My first geese were 5 Embden goslings a few weeks old. When I picked them up, I asked why they looked different and the seller told me that she did have a Tufted Toulouse gander too. Hence, the babies were half Toulouse and half Embden. Embden geese are noted for their unfriendly temperaments and watchdog like behaviour. They would just as soon hiss and bite and flap than be friendly, and even though they were lovingly raised by hand, they simply never did become tame. At least, though, they never attempted to bite me, well, until mating that was and then it was only the one big gander.
There were two males and three females of that group and the females made lovely nests and fought over them. Eventually they moved their nests and then fought over whose those were too. I had also acquired two female American Buff geese. One never did nest, but the other nested, stayed on her nest, did not mess with the Embden girls and hatched five lovely babies. The Embden nests grew stale and the eggs rotted due to constant moving of the eggs, and they were abandoned when the other goose hatched her brood. Then the entire flock cared for and protected those little ones. They quickly grew and by the summer's end were indistinguishable from their parents, more or less. The two American Buff geese mated with a lanky, skinny gander and he stayed with them, but the offspring were most likely the big gander's. All the geese but the Buffs and that gander went to the processor and came home wrapped and frozen.

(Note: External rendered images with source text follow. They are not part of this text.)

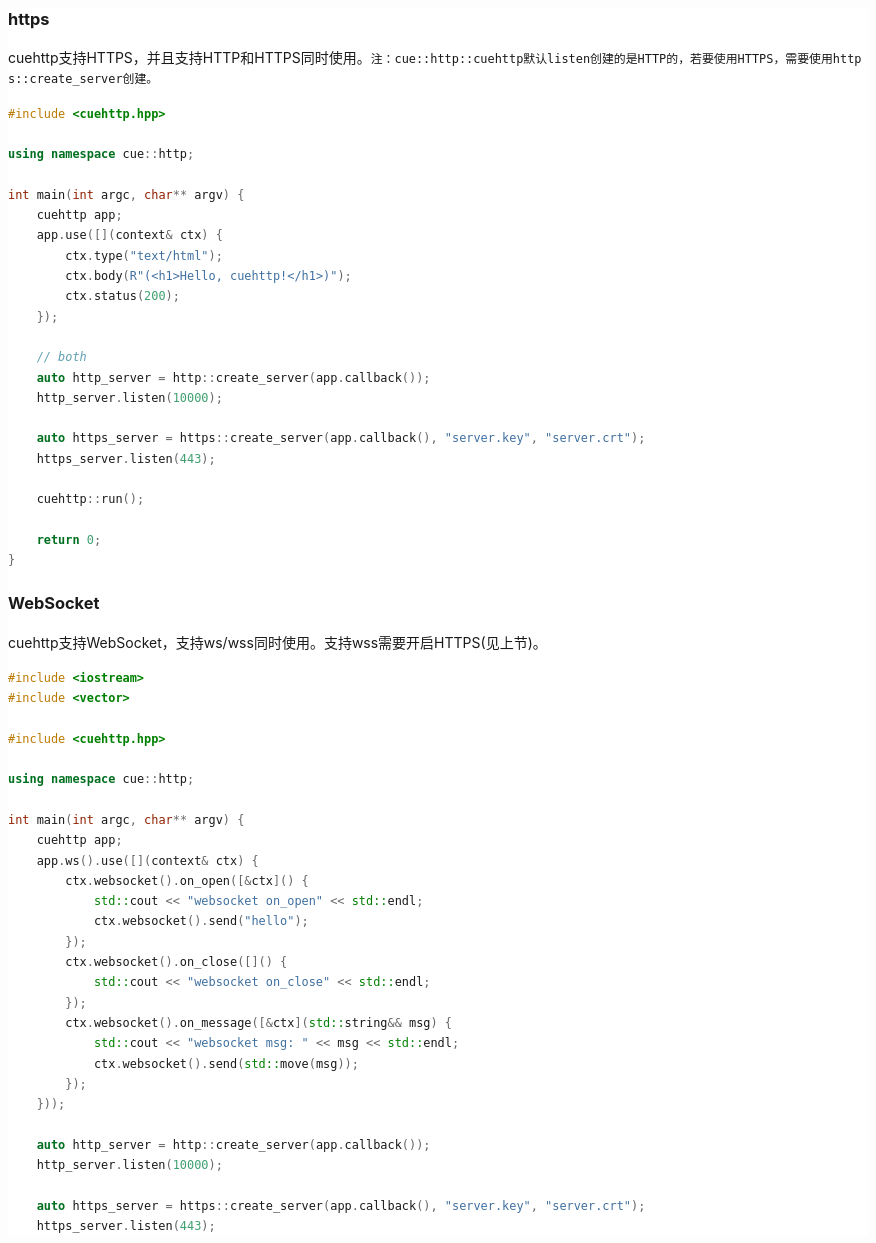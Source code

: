 ### https

cuehttp支持HTTPS，并且支持HTTP和HTTPS同时使用。`注：cue::http::cuehttp默认listen创建的是HTTP的，若要使用HTTPS，需要使用https::create_server创建。`

```cpp
#include <cuehttp.hpp>

using namespace cue::http;

int main(int argc, char** argv) {
    cuehttp app;
    app.use([](context& ctx) {
        ctx.type("text/html");
        ctx.body(R"(<h1>Hello, cuehttp!</h1>)");
        ctx.status(200);
    });

    // both
    auto http_server = http::create_server(app.callback());
    http_server.listen(10000);

    auto https_server = https::create_server(app.callback(), "server.key", "server.crt");
    https_server.listen(443);

    cuehttp::run();

    return 0;
}
```

### WebSocket

cuehttp支持WebSocket，支持ws/wss同时使用。支持wss需要开启HTTPS(见上节)。

```cpp
#include <iostream>
#include <vector>

#include <cuehttp.hpp>

using namespace cue::http;

int main(int argc, char** argv) {
    cuehttp app;
    app.ws().use([](context& ctx) {
        ctx.websocket().on_open([&ctx]() {
            std::cout << "websocket on_open" << std::endl;
            ctx.websocket().send("hello");
        });
        ctx.websocket().on_close([]() {
            std::cout << "websocket on_close" << std::endl;
        });
        ctx.websocket().on_message([&ctx](std::string&& msg) {
            std::cout << "websocket msg: " << msg << std::endl;
            ctx.websocket().send(std::move(msg));
        });
    }));

    auto http_server = http::create_server(app.callback());
    http_server.listen(10000);

    auto https_server = https::create_server(app.callback(), "server.key", "server.crt");
    https_server.listen(443);

```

Then last fall, a gander and two geese joined the three remaining ones on the farm. These are Pomeranian Saddlebacks, noted for their quieter natures. The skinny, lanky gander filled out nicely by winter and became a very handsome dude with lovely grey and white mottled feathers and a tuft on his noggin. He and his two ladies have stayed bonded and the Pomeranians have also bonded. This spring then, it should be relatively easy to separate them for breeding, the Buffs with the pretty cross gander and the Pomeranians together.
Although I have read over and again that geese are strictly vegetarian, their behaviour evidences something different. They love raw meat. When the chickens are given bones to pick, the geese are the first to strip the tender bits off. Winter feeding is harder. They do get oats, wheat and barley, alfalfa and grass hay and grit and shells, plus the occasional vegetable scraps. But in the summer, they hardly eat any grain, instead feeding on grass and bugs, worms, mice, and whatever else is in the grass, plus dirt. I imagine they get their minerals from the dirt, plus the grit, because they eat quite a bit, especially in certain pockets in the yard. A waterfowl pool is on the agenda for this summer. All that has to happen is to locate some clay, and there is building going on locally, so that might be easy. It will line the natural pond.
I really enjoy the geese, especially watching them bathe. They will stick their heads in a bucket of water to clean their eyes and come out frozen and if given a chance for a bath, they will enter the water, which freezes to their feathers and then preen for an hour following. They are graceful and flap their wings to move the water down their feathers.
And, I must say, the geese from the summer are most delicious. Thank you to the Creator for making geese and to the geese for the honour of their lives.